Por Jorge OviedoEl matrimonio Kirchner gusta de hacer discursos -construir relatos, dicen ellos- ideológicos. Pero son, en realidad, muy pragmáticos cuando actúan.
El paso dado por la administración Kirchner es razonable, pero tardío. Si la esperanza era, como fue, volver a los mercados voluntarios de deuda, hubiera sido más oportuno hacerlo en 2007, por ejemplo. Quisieron hacerlo y estuvieron a punto de implementarlo, pero, contra la apreciación habitual, tuvieron mala suerte y los primeros sofocones de la crisis internacional complicaron las cosas.
Y cuando a fines del año último lo intentaron de nuevo, volvieron a equivocar el cálculo, porque creyeron que no habría mayores conflictos por las reservas y la puja los demoró meses. Y luego otra vez la suerte se volvió en contra, por la crisis griega.
¿Ha resuelto la Argentina todos sus problemas y vuelve a ser un país normal? Los analistas más razonables dicen que no, que no hay que confundir un problema financiero con las fallas estructurales.
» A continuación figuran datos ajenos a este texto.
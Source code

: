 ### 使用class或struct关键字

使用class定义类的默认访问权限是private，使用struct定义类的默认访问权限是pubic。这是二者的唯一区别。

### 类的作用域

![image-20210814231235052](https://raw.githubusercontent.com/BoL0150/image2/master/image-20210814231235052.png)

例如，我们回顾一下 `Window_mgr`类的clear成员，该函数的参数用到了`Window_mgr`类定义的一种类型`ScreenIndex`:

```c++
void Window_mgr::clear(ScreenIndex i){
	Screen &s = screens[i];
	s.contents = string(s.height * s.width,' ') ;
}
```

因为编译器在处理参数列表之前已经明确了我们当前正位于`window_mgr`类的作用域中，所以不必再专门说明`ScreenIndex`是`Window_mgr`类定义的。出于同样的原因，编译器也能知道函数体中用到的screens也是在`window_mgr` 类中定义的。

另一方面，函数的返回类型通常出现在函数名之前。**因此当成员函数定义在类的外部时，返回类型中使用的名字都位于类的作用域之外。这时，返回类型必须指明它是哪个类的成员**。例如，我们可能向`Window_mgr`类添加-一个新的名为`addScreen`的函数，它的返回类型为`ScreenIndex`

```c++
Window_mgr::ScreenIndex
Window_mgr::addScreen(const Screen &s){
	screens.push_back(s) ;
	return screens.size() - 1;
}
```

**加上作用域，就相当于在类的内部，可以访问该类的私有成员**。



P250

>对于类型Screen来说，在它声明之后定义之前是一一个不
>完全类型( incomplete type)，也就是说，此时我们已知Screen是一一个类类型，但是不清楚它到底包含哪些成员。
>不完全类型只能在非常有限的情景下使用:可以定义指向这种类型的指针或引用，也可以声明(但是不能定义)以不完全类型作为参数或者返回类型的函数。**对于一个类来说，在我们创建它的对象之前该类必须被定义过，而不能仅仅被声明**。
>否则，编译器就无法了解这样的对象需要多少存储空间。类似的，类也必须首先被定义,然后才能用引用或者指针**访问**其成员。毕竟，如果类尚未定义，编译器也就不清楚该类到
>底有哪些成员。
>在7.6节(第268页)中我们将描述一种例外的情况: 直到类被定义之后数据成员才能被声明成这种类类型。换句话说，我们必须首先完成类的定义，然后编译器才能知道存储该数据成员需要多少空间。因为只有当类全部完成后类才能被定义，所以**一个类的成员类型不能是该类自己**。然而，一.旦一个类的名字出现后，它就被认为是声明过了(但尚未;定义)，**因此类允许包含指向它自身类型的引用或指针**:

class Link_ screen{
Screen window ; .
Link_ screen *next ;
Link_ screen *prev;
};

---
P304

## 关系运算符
La Argentina sigue en cesación de pagos con el Club de París. ¿Puede normalizarse la relación, pagando por supuesto, sin volver a recibir al FMI? El ministro Amado Boudou dice que sí. Pero muchos otros creen que no.
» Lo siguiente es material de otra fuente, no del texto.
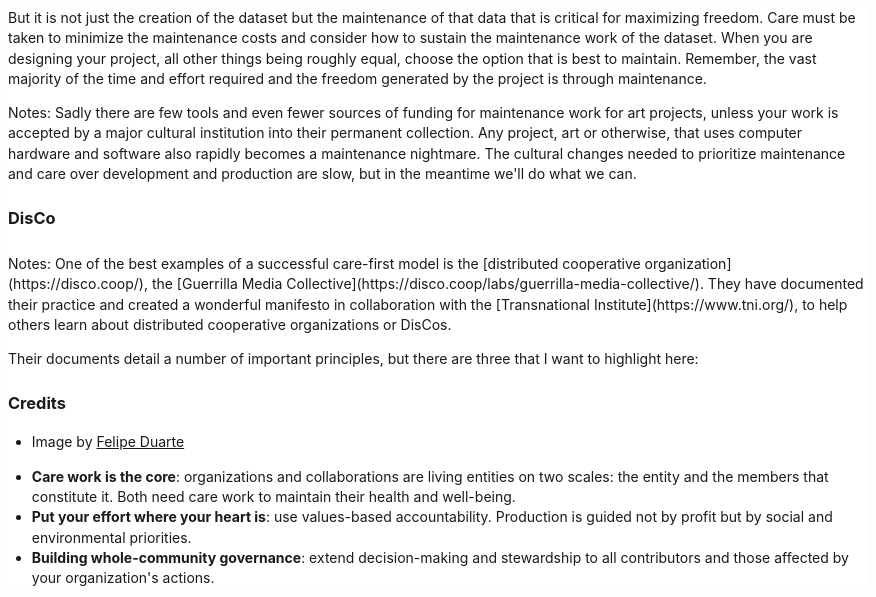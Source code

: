 But it is not just the creation of the dataset but the maintenance of that data that is critical for maximizing freedom. Care must be taken to minimize the maintenance costs and consider how to sustain the maintenance work of the dataset. When you are designing your project, all other things being roughly equal, choose the option that is best to maintain. Remember, the vast majority of the time and effort required and the freedom generated by the project is through maintenance.



Notes:
Sadly there are few tools and even fewer sources of funding for maintenance work for art projects, unless your work is accepted by a major cultural institution into their permanent collection. Any project, art or otherwise, that uses computer hardware and software also rapidly becomes a maintenance nightmare. The cultural changes needed to prioritize maintenance and care over development and production are slow, but in the meantime we'll do what we can.



### DisCo 
<h3 class="dynamic-text"></h3>
<script type="text/vtt">
00:03.600 --> 00:05.900
distributed cooperative organization
00:06.100 --> 00:08.200
Guerrilla Media Collective
00:13.100 --> 00:15.500
Transnational Institute
00:16.300 --> 00:20.000
DisCos
</script>
Notes:
One of the best examples of a successful care-first model is the [distributed cooperative organization](https://disco.coop/), the [Guerrilla Media Collective](https://disco.coop/labs/guerrilla-media-collective/). They have documented their practice and created a wonderful manifesto in collaboration with the [Transnational Institute](https://www.tni.org/), to help others learn about distributed cooperative organizations or DisCos.

Their documents detail a number of important principles, but there are three that I want to highlight here:

### Credits 
* Image by [Felipe Duarte](https://disco.coop/felipe-duarte/)



<ul>
<li><strong>Care work is the core</strong>: organizations and collaborations are living entities on two scales: the entity and the members that constitute it. Both need care work to maintain their health and well-being.</li>
<li class="fragment" data-audio-src="../audio/data/44-seg2.ogg"><strong>Put your effort where your heart is</strong>: use values-based accountability. Production is guided not by profit but by social and environmental priorities.
<li class="fragment" data-audio-src="../audio/data/44-seg3.ogg"><strong>Building whole-community governance</strong>: extend decision-making and stewardship to all contributors and those affected by your organization's actions.
</ul>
Lo normal sería que la Argentina tuviera un programa, incluso sin desembolsos, con monitoreos periódicos y discusión del cumplimiento o no de las metas en el directorio. Por supuesto, el Gobierno no quiere ni siquiera oír hablar de esa posibilidad. Y hay analistas y especialistas en negociaciones internacionales que creen que es difícil lograr el acuerdo con Club sin un programa con el FMI. Pero que no es imposible.
En cambio, dicen que resulta directamente "impresentable" que el país no admita las revisiones llamadas "del artículo cuarto", que son parte del estatuto de una organización de la cual la Argentina es miembro. "Hay más de 180 países en el FMI y sobran los dedos de una mano para contar los que no aceptan la supervisión de rutina", dice un especialista de buena relación con las autoridades que, por ello, prefiere mantenerse en el anonimato. "No aceptar esa revisión de rutina y renegociar con el Club de París es insostenible; la Argentina es miembro del G-20 y desde allí firma comunicados para pedir más transparencia y no ocultar las situaciones, cifras y estadísticas bajo la alfombra", abunda el informante.
La Presidenta dice que desde el canje de 2005 la Argentina honró sus deudas. Es cierto a medias. A un buen primer paso siguió otro desacertado. Porque se mintió sistemáticamente en las estadísticas que actualizan algunos bonos. Tal vez por ello y por otras razones la Argentina enfrenta hoy tasas de interés más elevadas incluso que las que se le reclamaban cuando no había hecho canje alguno y cuando las tasas internacionales eran más altas que las actuales. Toda una muestra de que algo no está bien.